» Working data:
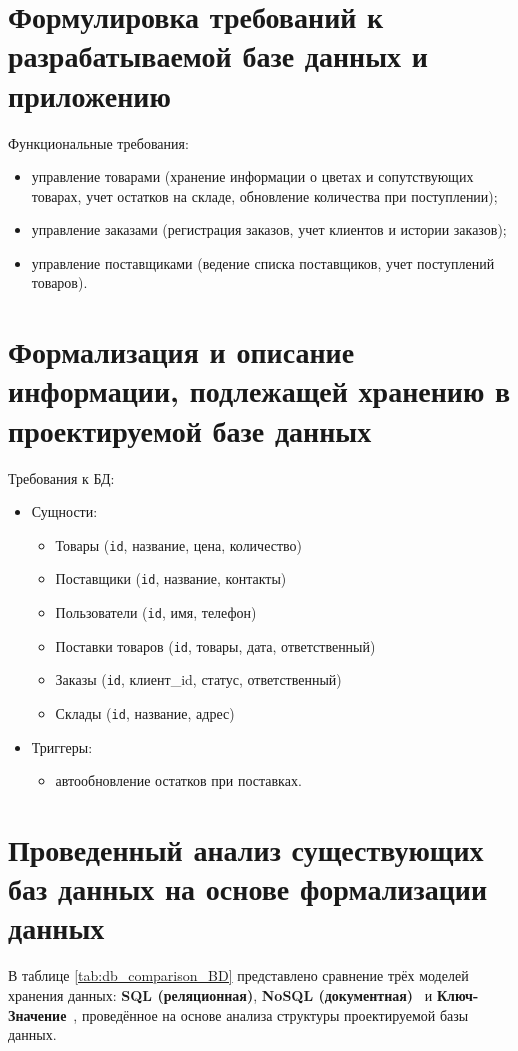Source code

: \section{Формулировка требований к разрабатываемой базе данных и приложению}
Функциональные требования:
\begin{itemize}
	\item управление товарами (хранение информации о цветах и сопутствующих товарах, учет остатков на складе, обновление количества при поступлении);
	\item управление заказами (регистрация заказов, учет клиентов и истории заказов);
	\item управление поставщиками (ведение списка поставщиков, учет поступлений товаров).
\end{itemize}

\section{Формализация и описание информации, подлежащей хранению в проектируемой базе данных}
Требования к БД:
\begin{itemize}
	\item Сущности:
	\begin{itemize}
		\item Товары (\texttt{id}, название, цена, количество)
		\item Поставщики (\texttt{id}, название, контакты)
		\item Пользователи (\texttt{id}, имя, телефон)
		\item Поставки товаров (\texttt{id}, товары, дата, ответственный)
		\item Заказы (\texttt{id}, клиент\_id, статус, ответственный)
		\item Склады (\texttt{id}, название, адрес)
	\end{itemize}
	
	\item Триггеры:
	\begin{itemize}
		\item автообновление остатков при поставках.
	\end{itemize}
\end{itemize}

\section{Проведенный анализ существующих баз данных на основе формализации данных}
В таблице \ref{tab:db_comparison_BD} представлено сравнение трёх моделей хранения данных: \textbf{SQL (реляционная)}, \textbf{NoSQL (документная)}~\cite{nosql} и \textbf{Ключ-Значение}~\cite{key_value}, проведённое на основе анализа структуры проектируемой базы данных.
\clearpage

==

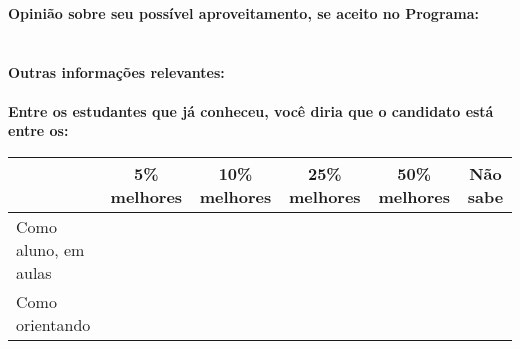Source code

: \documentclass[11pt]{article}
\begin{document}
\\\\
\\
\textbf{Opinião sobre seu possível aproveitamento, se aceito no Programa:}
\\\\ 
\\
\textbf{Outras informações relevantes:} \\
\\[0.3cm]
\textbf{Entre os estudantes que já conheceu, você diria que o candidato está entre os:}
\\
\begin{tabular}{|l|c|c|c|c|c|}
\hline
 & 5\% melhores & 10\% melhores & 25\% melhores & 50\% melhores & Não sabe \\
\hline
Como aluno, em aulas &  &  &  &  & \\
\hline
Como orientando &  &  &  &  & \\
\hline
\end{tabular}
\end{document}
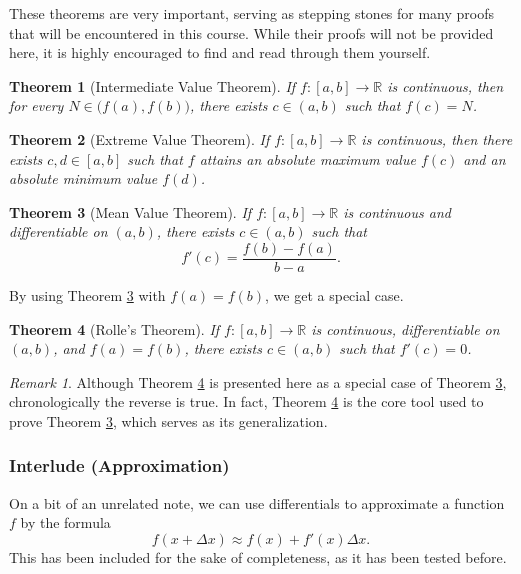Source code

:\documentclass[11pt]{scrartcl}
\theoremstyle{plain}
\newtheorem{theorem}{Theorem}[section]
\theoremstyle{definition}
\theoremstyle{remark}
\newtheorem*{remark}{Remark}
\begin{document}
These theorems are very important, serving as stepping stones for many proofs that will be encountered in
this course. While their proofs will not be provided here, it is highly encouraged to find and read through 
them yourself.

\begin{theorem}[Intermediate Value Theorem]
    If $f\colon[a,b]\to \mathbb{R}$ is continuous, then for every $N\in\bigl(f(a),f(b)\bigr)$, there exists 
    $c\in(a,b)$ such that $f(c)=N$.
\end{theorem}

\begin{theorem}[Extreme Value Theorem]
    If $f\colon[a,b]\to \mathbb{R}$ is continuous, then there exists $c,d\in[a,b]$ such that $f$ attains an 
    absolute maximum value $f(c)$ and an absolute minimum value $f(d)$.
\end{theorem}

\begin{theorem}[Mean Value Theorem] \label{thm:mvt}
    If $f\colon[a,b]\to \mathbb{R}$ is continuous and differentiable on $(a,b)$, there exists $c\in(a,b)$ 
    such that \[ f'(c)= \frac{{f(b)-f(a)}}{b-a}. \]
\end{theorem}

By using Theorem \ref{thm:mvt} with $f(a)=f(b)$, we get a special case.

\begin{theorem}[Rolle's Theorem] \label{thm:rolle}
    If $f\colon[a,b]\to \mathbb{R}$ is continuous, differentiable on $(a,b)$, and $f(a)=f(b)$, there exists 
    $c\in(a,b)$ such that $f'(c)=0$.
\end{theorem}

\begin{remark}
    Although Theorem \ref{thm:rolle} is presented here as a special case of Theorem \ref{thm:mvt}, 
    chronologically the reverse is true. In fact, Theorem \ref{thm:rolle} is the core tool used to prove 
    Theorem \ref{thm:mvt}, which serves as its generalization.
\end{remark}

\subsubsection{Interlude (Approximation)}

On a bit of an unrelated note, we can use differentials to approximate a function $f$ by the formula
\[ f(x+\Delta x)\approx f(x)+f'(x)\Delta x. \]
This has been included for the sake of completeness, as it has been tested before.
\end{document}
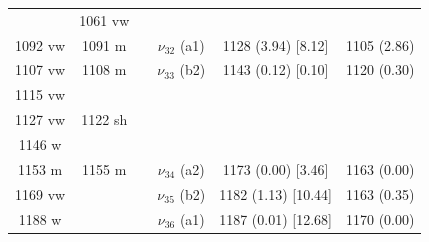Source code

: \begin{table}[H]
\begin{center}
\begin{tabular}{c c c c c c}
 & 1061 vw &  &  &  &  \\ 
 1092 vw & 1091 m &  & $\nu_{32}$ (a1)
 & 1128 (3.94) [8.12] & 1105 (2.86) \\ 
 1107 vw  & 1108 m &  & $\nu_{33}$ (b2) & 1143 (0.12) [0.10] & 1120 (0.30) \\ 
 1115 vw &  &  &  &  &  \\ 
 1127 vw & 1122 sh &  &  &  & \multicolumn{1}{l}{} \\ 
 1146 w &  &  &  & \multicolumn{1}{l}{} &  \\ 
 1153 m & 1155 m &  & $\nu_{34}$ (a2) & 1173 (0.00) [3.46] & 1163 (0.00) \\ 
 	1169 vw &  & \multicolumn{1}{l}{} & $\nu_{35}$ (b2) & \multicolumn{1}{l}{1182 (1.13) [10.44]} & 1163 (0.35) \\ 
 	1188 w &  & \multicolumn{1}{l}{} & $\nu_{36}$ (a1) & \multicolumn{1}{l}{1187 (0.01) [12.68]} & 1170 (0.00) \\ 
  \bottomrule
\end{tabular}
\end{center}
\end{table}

==

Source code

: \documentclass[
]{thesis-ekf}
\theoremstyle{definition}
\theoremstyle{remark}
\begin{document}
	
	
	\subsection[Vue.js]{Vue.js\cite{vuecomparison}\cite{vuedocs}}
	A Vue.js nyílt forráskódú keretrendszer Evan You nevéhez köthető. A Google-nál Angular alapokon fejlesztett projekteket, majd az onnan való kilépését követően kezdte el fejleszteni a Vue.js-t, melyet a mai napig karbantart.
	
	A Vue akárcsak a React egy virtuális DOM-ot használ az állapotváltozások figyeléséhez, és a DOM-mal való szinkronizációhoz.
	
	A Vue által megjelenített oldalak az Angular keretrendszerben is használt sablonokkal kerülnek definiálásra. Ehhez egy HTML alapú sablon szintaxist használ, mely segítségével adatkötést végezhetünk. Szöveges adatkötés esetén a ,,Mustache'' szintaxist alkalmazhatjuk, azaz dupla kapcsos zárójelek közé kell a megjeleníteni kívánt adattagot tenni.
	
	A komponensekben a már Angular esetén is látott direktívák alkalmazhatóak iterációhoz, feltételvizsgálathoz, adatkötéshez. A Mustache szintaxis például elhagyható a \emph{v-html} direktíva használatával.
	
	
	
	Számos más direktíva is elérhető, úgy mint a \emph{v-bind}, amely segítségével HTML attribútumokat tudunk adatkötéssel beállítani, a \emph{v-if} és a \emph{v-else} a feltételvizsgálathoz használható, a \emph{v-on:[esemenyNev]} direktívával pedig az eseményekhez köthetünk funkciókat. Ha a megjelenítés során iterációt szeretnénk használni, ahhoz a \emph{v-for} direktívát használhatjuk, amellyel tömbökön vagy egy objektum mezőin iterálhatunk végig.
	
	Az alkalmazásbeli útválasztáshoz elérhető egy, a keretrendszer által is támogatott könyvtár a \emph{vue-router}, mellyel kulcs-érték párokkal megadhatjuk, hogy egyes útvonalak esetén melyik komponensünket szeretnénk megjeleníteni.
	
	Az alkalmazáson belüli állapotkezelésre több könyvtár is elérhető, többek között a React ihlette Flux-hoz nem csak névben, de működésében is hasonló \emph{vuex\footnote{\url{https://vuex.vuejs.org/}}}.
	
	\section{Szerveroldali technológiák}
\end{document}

» Assignment:
Search the entries above for the word "Como", and copy every line where it occurs.

» Reply to the exercise:
Como aluno, em aulas &  &  &  &  & \\
Como orientando &  &  &  &  & \\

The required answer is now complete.